(Source texts of formatted documents)
◆ ◆ ◆ ◆ ◆
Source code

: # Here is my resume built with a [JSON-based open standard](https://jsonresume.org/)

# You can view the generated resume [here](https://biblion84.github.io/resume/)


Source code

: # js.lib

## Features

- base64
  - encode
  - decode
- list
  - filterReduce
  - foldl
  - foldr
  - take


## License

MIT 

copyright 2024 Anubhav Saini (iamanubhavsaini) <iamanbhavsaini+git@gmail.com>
◆ ◆ ◆ ◆ ◆
Task to carry out:
All of the entries above should be transcribed exactly, line for line.

The answer:
Source code

: # Here is my resume built with a [JSON-based open standard](https://jsonresume.org/)

# You can view the generated resume [here](https://biblion84.github.io/resume/)


Source code

: # js.lib

## Features

- base64
  - encode
  - decode
- list
  - filterReduce
  - foldl
  - foldr
  - take


## License

MIT 

copyright 2024 Anubhav Saini (iamanubhavsaini) <iamanbhavsaini+git@gmail.com>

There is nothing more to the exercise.